The day after my grandfather’s funeral, my grandmother sold the dairy. Her granddaughters were shocked at her heartless farewell to the pedigreed herd of Jerseys that she’d spent 30 years building up. We bade tearful goodbyes to our tender and loveable companions. ‘Cows are not tender and loveable,’ my grandmother snapped at us. ‘They are anxious, neurotic and moody.’ And so was she after years of getting up in the dark to milk and rushing home in the evening in time to milk again, as our grandfather sat on the porch reading Gibbon and Darwin and saying how a field of cows made him feel at peace with the world. To our mind, when the cows went, the farm died.
The dairy still had the smell of sour milk and hay and we would spend hours in blank lamentation, sitting in the cool empty space. Over time, the milking parlour began to fill up with broken pieces of farm machinery, plants that needed to be inside in winter, and piles of croker sacks whose grassy smell reminded us of the cows. Then my uncle decided to bring the farm back to life. He decided to buy cattle. Meat cattle. Aberdeen Angus. Sleek, glossy and black.
The cattle would be the answer to everyone’s prayers: scenic fields, minimal agricultural taxes on the land and nothing to do but watch the young steers grow to be the size of Pontiacs in the shadow of their mothers. Faithless as we were, we soon transferred our affections to these new creatures. Our grandmother was right: the Angus cattle were as calm as house cats.
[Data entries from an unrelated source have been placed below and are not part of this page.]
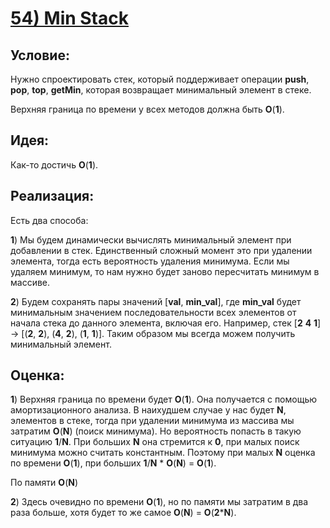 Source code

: # [**54) Min Stack**](https://leetcode.com/problems/min-stack/description/)

## **Условие:**

Нужно спроектировать стек, который поддерживает операции **push**, **pop**, **top**, **getMin**, которая возвращает минимальный элемент в стеке.

Верхняя граница по времени у всех методов должна быть **O**(**1**).

## **Идея:**

Как-то достичь **O**(**1**).

## **Реализация:**

Есть два способа:

**1**) Мы будем динамически вычислять минимальный элемент при добавлении в стек. Единственный сложный момент это при удалении элемента, тогда есть вероятность удаления минимума. Если мы удаляем минимум, то нам нужно будет заново пересчитать минимум в массиве.

**2**) Будем сохранять пары значений [**val**, **min_val**], где **min_val** будет минимальным значением последовательности всех элементов от начала стека до данного элемента, включая его. Например, стек [**2** **4** **1**] -> [(**2**, **2**), (**4**, **2**), (**1**, **1**)]. Таким образом мы всегда можем получить минимальный элемент.



## **Оценка:**

**1**) Верхняя граница по времени будет **O**(**1**). Она получается с помощью амортизационного анализа. В наихудшем случае у нас будет **N**, элементов в стеке, тогда при удалении минимума из массива мы затратим **O**(**N**) (поиск минимума). Но вероятность попасть в такую ситуацию **1**/**N**. При больших **N** она стремится к **0**, при малых поиск минимума можно считать константным. Поэтому при малых **N** оценка по времени **O**(**1**), при больших **1**/**N** * **O**(**N**) = **O**(**1**).

По памяти **O**(**N**)

**2**) Здесь очевидно по времени **O**(**1**), но по памяти мы затратим в два раза больше, хотя будет то же самое **O**(**N**) = **O**(**2*****N**).

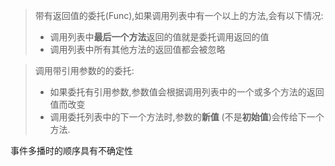 > 带有返回值的委托(Func),如果调用列表中有一个以上的方法,会有以下情况:
>
> + 调用列表中**最后一个方法**返回的值就是委托调用返回的值
> + 调用列表中所有其他方法的返回值都会被忽略

> 调用带引用参数的的委托:
>
> + 如果委托有引用参数,参数值会根据调用列表中的一个或多个方法的返回值而改变
> + 调用委托列表中的下一个方法时,参数的**新值** (不是**初始值**)会传给下一个方法.

事件多播时的顺序具有不确定性
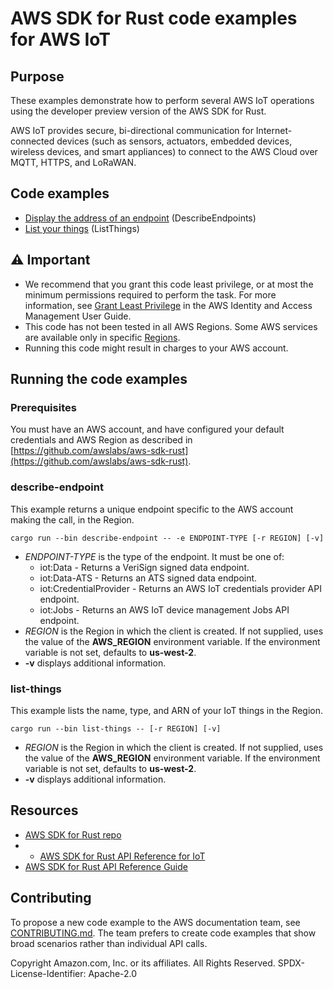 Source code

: # AWS SDK for Rust code examples for AWS IoT

## Purpose

These examples demonstrate how to perform several AWS IoT operations using the developer preview version of the AWS SDK for Rust.

AWS IoT provides secure, bi-directional communication for Internet-connected devices (such as sensors, actuators, embedded devices, wireless devices, and smart appliances) to connect to the AWS Cloud over MQTT, HTTPS, and LoRaWAN.

## Code examples

- [Display the address of an endpoint](src/bin/describe-endpoints.rs) (DescribeEndpoints)
- [List your things](src/bin/list-things.rs) (ListThings)

## ⚠ Important

- We recommend that you grant this code least privilege, 
  or at most the minimum permissions required to perform the task.
  For more information, see
  [Grant Least Privilege](https://docs.aws.amazon.com/IAM/latest/UserGuide/best-practices.html#grant-least-privilege)
  in the AWS Identity and Access Management User Guide.
- This code has not been tested in all AWS Regions.
  Some AWS services are available only in specific
  [Regions](https://aws.amazon.com/about-aws/global-infrastructure/regional-product-services).
- Running this code might result in charges to your AWS account.

## Running the code examples

### Prerequisites

You must have an AWS account, and have configured your default credentials and AWS Region as described in [https://github.com/awslabs/aws-sdk-rust](https://github.com/awslabs/aws-sdk-rust).

### describe-endpoint

This example returns a unique endpoint specific to the AWS account making the call, in the Region.

`cargo run --bin describe-endpoint -- -e ENDPOINT-TYPE [-r REGION] [-v]`

- _ENDPOINT-TYPE_ is the type of the endpoint. It must be one of:
  - iot:Data - Returns a VeriSign signed data endpoint.
  - iot:Data-ATS - Returns an ATS signed data endpoint.
  - iot:CredentialProvider - Returns an AWS IoT credentials provider API endpoint.
  - iot:Jobs - Returns an AWS IoT device management Jobs API endpoint.
- _REGION_ is the Region in which the client is created.
  If not supplied, uses the value of the __AWS_REGION__ environment variable.
  If the environment variable is not set, defaults to __us-west-2__.
- __-v__ displays additional information.

### list-things

This example lists the name, type, and ARN of your IoT things in the Region. 

`cargo run --bin list-things -- [-r REGION] [-v]`

- _REGION_ is the Region in which the client is created.
  If not supplied, uses the value of the __AWS_REGION__ environment variable.
  If the environment variable is not set, defaults to __us-west-2__.
- __-v__ displays additional information.

## Resources

- [AWS SDK for Rust repo](https://github.com/awslabs/aws-sdk-rust)
- - [AWS SDK for Rust API Reference for IoT](https://docs.rs/aws-sdk-iot)
- [AWS SDK for Rust API Reference Guide](https://awslabs.github.io/aws-sdk-rust/aws_sdk_config/index.html) 

## Contributing

To propose a new code example to the AWS documentation team, 
see [CONTRIBUTING.md](https://github.com/awsdocs/aws-doc-sdk-examples/blob/master/CONTRIBUTING.md). 
The team prefers to create code examples that show broad scenarios rather than individual API calls.

Copyright Amazon.com, Inc. or its affiliates. All Rights Reserved. SPDX-License-Identifier: Apache-2.0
They came to us when we called them, loved having their foreheads rubbed, and had a soulful look that made us think of God. Somehow, the truck that came in the spring to take away the boys always came when we were at school, and, within a very short time, we had new calves to give our love to. There was only one small problem: like almost every farmer who went into beef cattle, my uncle nearly went bankrupt.
And so it came to pass that, when I married a farmer, I came with a bovine yearning. Not the perpetually menstrual dairy cows I’ve watched my friend and neighbour Jane Capon work herself to the bone with her organic herd of Jerseys. In any case, I long ago converted the old dairy into a country store and the bullpen into a cafe for the farmers’ market. I wanted cattle. More specifically, I wanted Suffolk cattle: those deep-chestnut conker red cattle called Red Polls (‘polled’ cattle means ‘with-out horns’.) Fellow barley barons of East Anglia sniffed at the idea. ‘Cattle are the crop of City bankers who want to decorate their country acres, non-farmers who want ambiance.’ My husband was reluctant. ‘Who’s going to look after them?’ He also dreaded my noisy grief on the day when the boys would go off and reappear on the restaurant menu.
But last week, at the gathering at the Rose and Crown after Reg Frost’s funeral, our former farm manager told me about a herd for sale in Cockfield. The farmers were retiring and moving to Scotland. This morning, my small herd arrived: Norah, aged 17, with her two-month-old calf at her side; Ruby with her four-month-old calf; and three more girls who have calved once. Red Polls are gentle, maternal, light-footed, and beautiful. Mine come from a hand-reared herd, and are affectionate and sociable.
My husband is content because they will graze his precious wildflower meadows and fulfil the requirements for the Higher Level Scheme. I am happy because the field looks like a painting by Constable, the low mooing sound is as spiritual as a Gregorian chant, and the smell is more evocative than anything dreamt of by Proust. I’ve kept vague about the economics of my beautiful new family and I look the other way when folks murmur ‘hamburger’. Right now, I’m enjoying the quiet exultation of cows at Wyken. Life is good.